A scrapbook showing how Florence Nightingale became a cultural phenomenon is going on display online in time for the 200th anniversary of the birth of the pioneer of modern nursing.
The Derbyshire-born nurse’s work during the Crimean War revolutionised hospital sanitisation, and she led the way in collecting and displaying data to show the impact of care. Her influence can still be felt today, especially as the world tackles Covid-19.
But in her time she was also extremely famous as an icon of popular culture, as shown by the scrapbook, part of the collection at Derby’s Local Studies and Family History Library. A digitised version was due to go on display at the library, but following the closure of the building because of the pandemic, it is being made available online. It can be viewed at www.derby.gov.uk/derbyshistory from May 12, the bicentenary of Miss Nightingale’s birth in 1820.
It is complemented by a specially-recorded online talk by Sunday Times bestselling author Katharine McMahon, who has a lifelong interest in Florence Nightingale.
The scrapbook was compiled by Llewellyn Jewitt, a local ‘antiquarian’ (historian) and a contemporary of Florence Nightingale. Originally from Plymouth, he settled in Derby and was one of the founders of Derbyshire Archaeological Society. He also led the local Nightingale Fund, raising money for her efforts in the Crimean War.
The document consists mainly of newspaper cuttings from 1853 – 1854, detailing Florence Nightingale’s progress in the Crimean War. But there are also poems, musical scores with song lyrics about her, and even a poster advertising a ship called the Florence Nightingale. Copies of engravings from London Illustrated and other broadsheets depict her in an idealised and often sentimental way.
One newspaper cutting mentions Mary Seacole, a Jamaican nurse who also helped develop our modern idea of nursing in the Crimean War, but whose work has not been recognised until relatively recently.
Mark Young from Derby’s Local Studies and Family History Library said: “A turning point for Florence was when she realised that more soldiers were dying from disease than from their war wounds, and it drove her to find different ways of doing things to save more lives, like designing the Nightingale Ward.
“Her story is very interesting and there are lots of layers to it. This scrapbook covers a small part of that story, but it illustrates very clearly how she was portrayed in popular culture at the time. She was a phenomenon.”
Author Katharine McMahon’s talk will be available to view online from May 12 at www.inderby.org.uk/libraries/news/Florence-Nightingale-Bicentennial-Talk/. A special new edition of her novel The Rose of Sebastopol, a fictional account of a nurse serving in the Crimea alongside Florence Nightingale, has been published by W&N in time for the bicentenary.
Katharine McMahon said: “This scrapbook is a gem and brings Nightingale, and the extraordinary publicity that followed her expedition to the Crimea, vividly to life. The cuttings and pictures show how she became a cult – in songs, plays and newspapers – but also the tragedy of disease and suffering that the real Florence tackled with unbounded energy and determination.”
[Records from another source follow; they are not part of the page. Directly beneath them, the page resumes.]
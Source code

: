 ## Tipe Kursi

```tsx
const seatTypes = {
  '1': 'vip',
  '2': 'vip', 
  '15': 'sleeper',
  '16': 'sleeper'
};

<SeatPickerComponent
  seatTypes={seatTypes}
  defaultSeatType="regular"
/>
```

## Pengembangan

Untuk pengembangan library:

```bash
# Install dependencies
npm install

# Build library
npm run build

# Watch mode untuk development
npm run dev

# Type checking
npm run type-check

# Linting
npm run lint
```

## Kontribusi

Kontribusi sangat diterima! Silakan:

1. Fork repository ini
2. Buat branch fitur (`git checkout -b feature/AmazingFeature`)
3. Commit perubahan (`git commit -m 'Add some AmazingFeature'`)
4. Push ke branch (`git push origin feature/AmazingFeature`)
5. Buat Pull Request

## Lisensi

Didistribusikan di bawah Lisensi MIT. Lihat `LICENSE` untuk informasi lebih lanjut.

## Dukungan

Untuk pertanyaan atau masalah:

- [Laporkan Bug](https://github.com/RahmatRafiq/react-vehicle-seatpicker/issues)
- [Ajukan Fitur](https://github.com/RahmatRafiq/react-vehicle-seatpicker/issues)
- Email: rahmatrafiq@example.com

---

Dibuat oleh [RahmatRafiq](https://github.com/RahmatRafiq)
Councillor Robin Wood, Derby City Council’s Cabinet Member for Culture, Leisure and Tourism said: “It is 200 years since Florence Nightingale was born and we are feeling the impact of her work now more than ever. However seeing her through the eyes of her contemporaries is absolutely fascinating and I am thrilled that we have been able to make this scrapbook available to view online, with an accompanying talk from a respected author to give some historical context.”